### WHAT YOU NEED TO DO
Copy the records exactly. Include every line.
====== RECORDS SUPPLIED ======
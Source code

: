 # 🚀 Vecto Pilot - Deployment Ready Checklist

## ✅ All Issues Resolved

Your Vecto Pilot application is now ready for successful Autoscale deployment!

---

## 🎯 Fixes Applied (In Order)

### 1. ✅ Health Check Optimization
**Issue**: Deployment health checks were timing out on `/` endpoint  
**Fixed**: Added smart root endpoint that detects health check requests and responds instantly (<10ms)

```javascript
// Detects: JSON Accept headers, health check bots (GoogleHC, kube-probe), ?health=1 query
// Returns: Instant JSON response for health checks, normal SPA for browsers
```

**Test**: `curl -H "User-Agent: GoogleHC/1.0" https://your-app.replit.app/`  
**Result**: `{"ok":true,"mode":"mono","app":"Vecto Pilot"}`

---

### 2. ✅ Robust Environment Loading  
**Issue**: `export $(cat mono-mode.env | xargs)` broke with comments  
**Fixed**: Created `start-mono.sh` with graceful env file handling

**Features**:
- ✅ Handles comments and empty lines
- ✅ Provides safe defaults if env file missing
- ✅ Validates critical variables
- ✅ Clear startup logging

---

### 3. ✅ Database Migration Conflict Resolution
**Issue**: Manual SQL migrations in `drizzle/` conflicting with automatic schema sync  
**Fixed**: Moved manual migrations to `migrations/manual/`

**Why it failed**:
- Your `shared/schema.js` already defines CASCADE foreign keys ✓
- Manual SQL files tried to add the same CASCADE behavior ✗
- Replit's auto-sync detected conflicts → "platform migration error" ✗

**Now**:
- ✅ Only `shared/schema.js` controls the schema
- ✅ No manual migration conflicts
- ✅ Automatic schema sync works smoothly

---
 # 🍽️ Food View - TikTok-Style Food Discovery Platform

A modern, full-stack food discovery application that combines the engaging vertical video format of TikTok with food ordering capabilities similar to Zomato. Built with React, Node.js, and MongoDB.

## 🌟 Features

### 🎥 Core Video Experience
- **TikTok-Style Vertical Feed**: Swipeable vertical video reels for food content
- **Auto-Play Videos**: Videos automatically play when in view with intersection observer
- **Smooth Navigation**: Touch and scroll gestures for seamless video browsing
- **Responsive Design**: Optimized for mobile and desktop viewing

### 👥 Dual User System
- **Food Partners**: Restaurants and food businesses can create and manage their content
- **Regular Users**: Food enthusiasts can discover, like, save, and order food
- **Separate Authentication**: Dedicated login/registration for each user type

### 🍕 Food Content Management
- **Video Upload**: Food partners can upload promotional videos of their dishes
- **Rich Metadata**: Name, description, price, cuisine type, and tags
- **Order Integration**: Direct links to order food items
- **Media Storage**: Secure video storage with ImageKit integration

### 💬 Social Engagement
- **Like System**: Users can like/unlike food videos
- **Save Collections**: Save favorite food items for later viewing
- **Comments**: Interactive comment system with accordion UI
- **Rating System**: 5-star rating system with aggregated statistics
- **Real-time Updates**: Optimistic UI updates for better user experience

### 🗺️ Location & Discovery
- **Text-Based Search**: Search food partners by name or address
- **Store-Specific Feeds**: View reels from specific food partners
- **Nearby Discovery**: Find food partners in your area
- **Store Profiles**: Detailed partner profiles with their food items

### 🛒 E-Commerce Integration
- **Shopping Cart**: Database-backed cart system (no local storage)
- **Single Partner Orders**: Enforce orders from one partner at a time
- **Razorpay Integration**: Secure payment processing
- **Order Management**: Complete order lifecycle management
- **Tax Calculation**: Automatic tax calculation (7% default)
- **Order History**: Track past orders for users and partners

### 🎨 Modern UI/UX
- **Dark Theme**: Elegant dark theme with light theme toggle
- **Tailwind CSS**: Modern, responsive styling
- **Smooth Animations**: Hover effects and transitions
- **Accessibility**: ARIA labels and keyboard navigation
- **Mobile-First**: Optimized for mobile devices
======
### TASK RESULT
Source code

: # 🚀 Vecto Pilot - Deployment Ready Checklist

## ✅ All Issues Resolved

Your Vecto Pilot application is now ready for successful Autoscale deployment!

---

## 🎯 Fixes Applied (In Order)

### 1. ✅ Health Check Optimization
**Issue**: Deployment health checks were timing out on `/` endpoint  
**Fixed**: Added smart root endpoint that detects health check requests and responds instantly (<10ms)

```javascript
// Detects: JSON Accept headers, health check bots (GoogleHC, kube-probe), ?health=1 query
// Returns: Instant JSON response for health checks, normal SPA for browsers
```

**Test**: `curl -H "User-Agent: GoogleHC/1.0" https://your-app.replit.app/`  
**Result**: `{"ok":true,"mode":"mono","app":"Vecto Pilot"}`

---

### 2. ✅ Robust Environment Loading  
**Issue**: `export $(cat mono-mode.env | xargs)` broke with comments  
**Fixed**: Created `start-mono.sh` with graceful env file handling

**Features**:
- ✅ Handles comments and empty lines
- ✅ Provides safe defaults if env file missing
- ✅ Validates critical variables
- ✅ Clear startup logging

---

### 3. ✅ Database Migration Conflict Resolution
**Issue**: Manual SQL migrations in `drizzle/` conflicting with automatic schema sync  
**Fixed**: Moved manual migrations to `migrations/manual/`

**Why it failed**:
- Your `shared/schema.js` already defines CASCADE foreign keys ✓
- Manual SQL files tried to add the same CASCADE behavior ✗
- Replit's auto-sync detected conflicts → "platform migration error" ✗

**Now**:
- ✅ Only `shared/schema.js` controls the schema
- ✅ No manual migration conflicts
- ✅ Automatic schema sync works smoothly

---
 # 🍽️ Food View - TikTok-Style Food Discovery Platform

A modern, full-stack food discovery application that combines the engaging vertical video format of TikTok with food ordering capabilities similar to Zomato. Built with React, Node.js, and MongoDB.

## 🌟 Features

### 🎥 Core Video Experience
- **TikTok-Style Vertical Feed**: Swipeable vertical video reels for food content
- **Auto-Play Videos**: Videos automatically play when in view with intersection observer
- **Smooth Navigation**: Touch and scroll gestures for seamless video browsing
- **Responsive Design**: Optimized for mobile and desktop viewing

### 👥 Dual User System
- **Food Partners**: Restaurants and food businesses can create and manage their content
- **Regular Users**: Food enthusiasts can discover, like, save, and order food
- **Separate Authentication**: Dedicated login/registration for each user type

### 🍕 Food Content Management
- **Video Upload**: Food partners can upload promotional videos of their dishes
- **Rich Metadata**: Name, description, price, cuisine type, and tags
- **Order Integration**: Direct links to order food items
- **Media Storage**: Secure video storage with ImageKit integration

### 💬 Social Engagement
- **Like System**: Users can like/unlike food videos
- **Save Collections**: Save favorite food items for later viewing
- **Comments**: Interactive comment system with accordion UI
- **Rating System**: 5-star rating system with aggregated statistics
- **Real-time Updates**: Optimistic UI updates for better user experience

### 🗺️ Location & Discovery
- **Text-Based Search**: Search food partners by name or address
- **Store-Specific Feeds**: View reels from specific food partners
- **Nearby Discovery**: Find food partners in your area
- **Store Profiles**: Detailed partner profiles with their food items

### 🛒 E-Commerce Integration
- **Shopping Cart**: Database-backed cart system (no local storage)
- **Single Partner Orders**: Enforce orders from one partner at a time
- **Razorpay Integration**: Secure payment processing
- **Order Management**: Complete order lifecycle management
- **Tax Calculation**: Automatic tax calculation (7% default)
- **Order History**: Track past orders for users and partners

### 🎨 Modern UI/UX
- **Dark Theme**: Elegant dark theme with light theme toggle
- **Tailwind CSS**: Modern, responsive styling
- **Smooth Animations**: Hover effects and transitions
- **Accessibility**: ARIA labels and keyboard navigation
- **Mobile-First**: Optimized for mobile devices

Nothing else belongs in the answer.